Review by Stuart O'Connor
Stars Jackie Chan, Michael Hui, Louis Koo, Charlene Choi, Biao Yuen, Yuanyuan Gao,
Teresa Carpio, Terence Yin, Conroy Chan Chi-Chung | Written by Jackie Chan & Benny Chan
UK certification 15 | UK RRP £17.99 | DVD Region 2 | Runtime 134 minutes | Directed by Benny Chan
This film could probably also be called Three Crooks & a Baby, because that pretty much sums up the plot. Jackie Chan plays Fong (aka Thongs), a burglar and safecracker who also has a bit of a gambling problem. He and his partners – womanising Octopus (Koo) and the brans of the outfit, Landlord (Hui) – decide to pull one final big job before calling it quits. The job: kidnapping a baby for $30 million.
So we get lots of comic scenes with shitty nappies, a crying baby that won't shut up and the guys having to rescue said baby from some pretty hair-raising situations. At 134 minutes, the film could do with some trimming here and there. And to be honest, it's not Chan's best piece of work in his long and often illustrious career – it's no Drunken Master, or Police Story. But it not his worst, either (some of his Hollywood work has been awful). It's a funny-enough farce with some decent stuntwork – particularly the opening scene in a hospital atrium, and a great stunt when Chan jumps from the top floor of an apartment building to the ground via the air conditioners sticking out of windows. But overall, you'll have to be a pretty dedicated Chan fan to last the distance.
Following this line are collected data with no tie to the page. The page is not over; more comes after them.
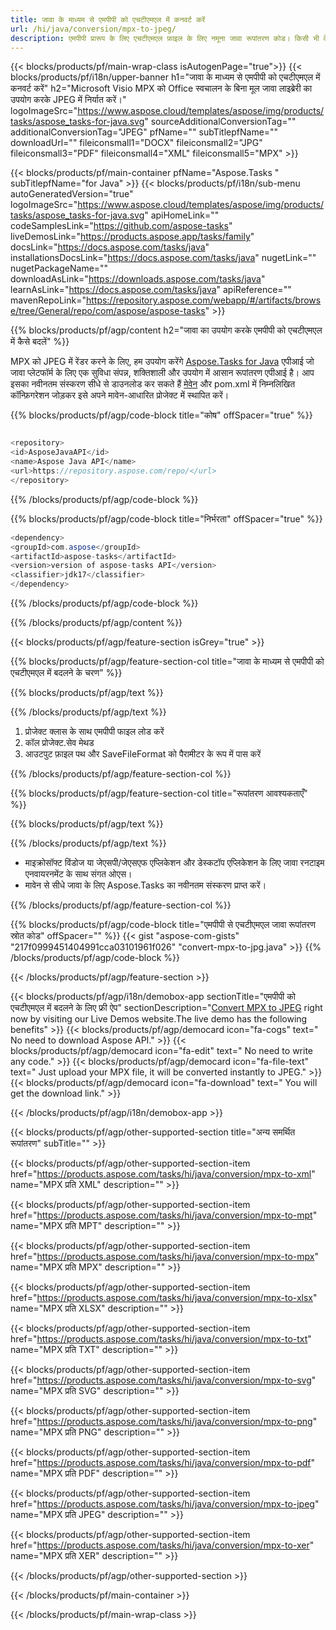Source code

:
 ```yaml
---
title: जावा के माध्यम से एमपीपी को एचटीएमएल में कनवर्ट करें 
url: /hi/java/conversion/mpx-to-jpeg/ 
description: एमपीपी प्रारूप के लिए एचटीएमएल फ़ाइल के लिए नमूना जावा रूपांतरण कोड। किसी भी वेब या डेस्कटॉप जावा आधारित एप्लिकेशन में एमपीपी को एचटीएमएल में बदलने के लिए इस उदाहरण कोड का उपयोग करें।
---
```


{{< blocks/products/pf/main-wrap-class isAutogenPage="true">}}
{{< blocks/products/pf/i18n/upper-banner h1="जावा के माध्यम से एमपीपी को एचटीएमएल में कनवर्ट करें" h2="Microsoft Visio MPX को Office स्वचालन के बिना मूल जावा लाइब्रेरी का उपयोग करके JPEG में निर्यात करें।" logoImageSrc="https://www.aspose.cloud/templates/aspose/img/products/tasks/aspose_tasks-for-java.svg" sourceAdditionalConversionTag="" additionalConversionTag="JPEG" pfName="" subTitlepfName="" downloadUrl="" fileiconsmall1="DOCX" fileiconsmall2="JPG" fileiconsmall3="PDF" fileiconsmall4="XML" fileiconsmall5="MPX" >}}

{{< blocks/products/pf/main-container pfName="Aspose.Tasks " subTitlepfName="for Java" >}}
{{< blocks/products/pf/i18n/sub-menu autoGeneratedVersion="true" logoImageSrc="https://www.aspose.cloud/templates/aspose/img/products/tasks/aspose_tasks-for-java.svg" apiHomeLink="" codeSamplesLink="https://github.com/aspose-tasks" liveDemosLink="https://products.aspose.app/tasks/family" docsLink="https://docs.aspose.com/tasks/java" installationsDocsLink="https://docs.aspose.com/tasks/java" nugetLink="" nugetPackageName="" downloadAsLink="https://downloads.aspose.com/tasks/java" learnAsLink="https://docs.aspose.com/tasks/java" apiReference="" mavenRepoLink="https://repository.aspose.com/webapp/#/artifacts/browse/tree/General/repo/com/aspose/aspose-tasks" >}}

{{% blocks/products/pf/agp/content h2="जावा का उपयोग करके एमपीपी को एचटीएमएल में कैसे बदलें" %}}

MPX को JPEG में रेंडर करने के लिए, हम उपयोग करेंगे
 [Aspose.Tasks for Java](https://products.aspose.com/tasks/java)
 एपीआई जो जावा प्लेटफॉर्म के लिए एक सुविधा संपन्न, शक्तिशाली और उपयोग में आसान रूपांतरण एपीआई है। आप इसका नवीनतम संस्करण सीधे से डाउनलोड कर सकते हैं
 [मेवेन](https://repository.aspose.com/webapp/#/artifacts/browse/tree/General/repo/com/aspose/aspose-tasks)
 और pom.xml में निम्नलिखित कॉन्फ़िगरेशन जोड़कर इसे अपने मावेन-आधारित प्रोजेक्ट में स्थापित करें।

{{% blocks/products/pf/agp/code-block title="कोष" offSpacer="true" %}}

```cs

<repository>
<id>AsposeJavaAPI</id>
<name>Aspose Java API</name>
<url>https://repository.aspose.com/repo/</url>
</repository>

```

{{% /blocks/products/pf/agp/code-block %}}

{{% blocks/products/pf/agp/code-block title="निर्भरता" offSpacer="true" %}}

```cs
<dependency>
<groupId>com.aspose</groupId>
<artifactId>aspose-tasks</artifactId>
<version>version of aspose-tasks API</version>
<classifier>jdk17</classifier>
</dependency>

```

{{% /blocks/products/pf/agp/code-block %}}

{{% /blocks/products/pf/agp/content %}}

{{< blocks/products/pf/agp/feature-section isGrey="true" >}}

{{% blocks/products/pf/agp/feature-section-col title="जावा के माध्यम से एमपीपी को एचटीएमएल में बदलने के चरण" %}}

{{% blocks/products/pf/agp/text %}}

{{% /blocks/products/pf/agp/text %}}

1. प्रोजेक्ट क्लास के साथ एमपीपी फाइल लोड करें
1. कॉल प्रोजेक्ट.सेव मेथड
1. आउटपुट फ़ाइल पथ और SaveFileFormat को पैरामीटर के रूप में पास करें

{{% /blocks/products/pf/agp/feature-section-col %}}

{{% blocks/products/pf/agp/feature-section-col title="रूपांतरण आवश्यकताएँ" %}}

{{% blocks/products/pf/agp/text %}}

{{% /blocks/products/pf/agp/text %}}

- माइक्रोसॉफ्ट विंडोज या जेएसपी/जेएसएफ एप्लिकेशन और डेस्कटॉप एप्लिकेशन के लिए जावा रनटाइम एनवायरनमेंट के साथ संगत ओएस।
- मावेन से सीधे जावा के लिए Aspose.Tasks का नवीनतम संस्करण प्राप्त करें।

{{% /blocks/products/pf/agp/feature-section-col %}}

{{% blocks/products/pf/agp/code-block title="एमपीपी से एचटीएमएल जावा रूपांतरण स्रोत कोड" offSpacer="" %}}
{{< gist "aspose-com-gists" "217f0999451404991cca03101961f026" "convert-mpx-to-jpg.java" >}}
{{% /blocks/products/pf/agp/code-block %}}

{{< /blocks/products/pf/agp/feature-section >}}

<!-- aboutfile Starts -->

{{< blocks/products/pf/agp/i18n/demobox-app sectionTitle="एमपीपी को एचटीएमएल में बदलने के लिए फ्री ऐप" sectionDescription="[Convert MPX to JPEG](https://products.aspose.app/tasks/conversion/mpx-to-jpeg) right now by visiting our Live Demos website.The live demo has the following benefits" >}}
        {{< blocks/products/pf/agp/democard icon="fa-cogs" text=" No need to download Aspose API." >}}
        {{< blocks/products/pf/agp/democard icon="fa-edit" text=" No need to write any code." >}}
        {{< blocks/products/pf/agp/democard icon="fa-file-text" text=" Just upload your MPX file, it will be converted instantly to JPEG." >}}
        {{< blocks/products/pf/agp/democard icon="fa-download" text=" You will get the download link." >}}

{{< /blocks/products/pf/agp/i18n/demobox-app >}}

<!-- aboutfile Ends -->

{{< blocks/products/pf/agp/other-supported-section title="अन्य समर्थित रूपांतरण" subTitle="" >}}

{{< blocks/products/pf/agp/other-supported-section-item href="https://products.aspose.com/tasks/hi/java/conversion/mpx-to-xml" name="MPX प्रति XML" description="" >}}

{{< blocks/products/pf/agp/other-supported-section-item href="https://products.aspose.com/tasks/hi/java/conversion/mpx-to-mpt" name="MPX प्रति MPT" description="" >}}

{{< blocks/products/pf/agp/other-supported-section-item href="https://products.aspose.com/tasks/hi/java/conversion/mpx-to-mpx" name="MPX प्रति MPX" description="" >}}

{{< blocks/products/pf/agp/other-supported-section-item href="https://products.aspose.com/tasks/hi/java/conversion/mpx-to-xlsx" name="MPX प्रति XLSX" description="" >}}

{{< blocks/products/pf/agp/other-supported-section-item href="https://products.aspose.com/tasks/hi/java/conversion/mpx-to-txt" name="MPX प्रति TXT" description="" >}}

{{< blocks/products/pf/agp/other-supported-section-item href="https://products.aspose.com/tasks/hi/java/conversion/mpx-to-svg" name="MPX प्रति SVG" description="" >}}

{{< blocks/products/pf/agp/other-supported-section-item href="https://products.aspose.com/tasks/hi/java/conversion/mpx-to-png" name="MPX प्रति PNG" description="" >}}

{{< blocks/products/pf/agp/other-supported-section-item href="https://products.aspose.com/tasks/hi/java/conversion/mpx-to-pdf" name="MPX प्रति PDF" description="" >}}

{{< blocks/products/pf/agp/other-supported-section-item href="https://products.aspose.com/tasks/hi/java/conversion/mpx-to-jpeg" name="MPX प्रति JPEG" description="" >}}

{{< blocks/products/pf/agp/other-supported-section-item href="https://products.aspose.com/tasks/hi/java/conversion/mpx-to-xer" name="MPX प्रति XER" description="" >}}



{{< /blocks/products/pf/agp/other-supported-section >}}

{{< /blocks/products/pf/main-container >}}
    
{{< /blocks/products/pf/main-wrap-class >}}
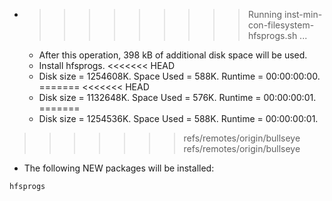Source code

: * >>>>>>>>> Running inst-min-con-filesystem-hfsprogs.sh ...
  * After this operation, 398 kB of additional disk space will be used.
  * Install hfsprogs.
<<<<<<< HEAD
  * Disk size = 1254608K. Space Used = 588K. Runtime = 00:00:00:00.
=======
<<<<<<< HEAD
  * Disk size = 1132648K. Space Used = 576K. Runtime = 00:00:00:01.
=======
  * Disk size = 1254536K. Space Used = 588K. Runtime = 00:00:00:01.
>>>>>>> refs/remotes/origin/bullseye
>>>>>>> refs/remotes/origin/bullseye
  * The following NEW packages will be installed:
  ```bash
hfsprogs
  ```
EXTRAS ★★★ The film comes with the original Caontonese audio, with English subtitles, or a dubbed English version. I watched the first half with subtitles, and the second in English. I prefer watching films in their original language, with subtitles, but I have to say it's easier to focus on the action when watching the dubbed version (and the dubbng is not too bad). On the extras front, there are: interviews with star Chan, director Chan and co-star Chan; two behind-the-scenes featurettes – Playtime for Adults: On the Set of Robin-B-Hood, and An Original Making of; and the trailer. An interesting sidenote: the film was first released in 2006, but is finally getting a UK release now, in 2010, with a title that seems strangely disconnected from the story ... is the distributor trying to cash in on the recent release of Ridley Scott's Robin Hood?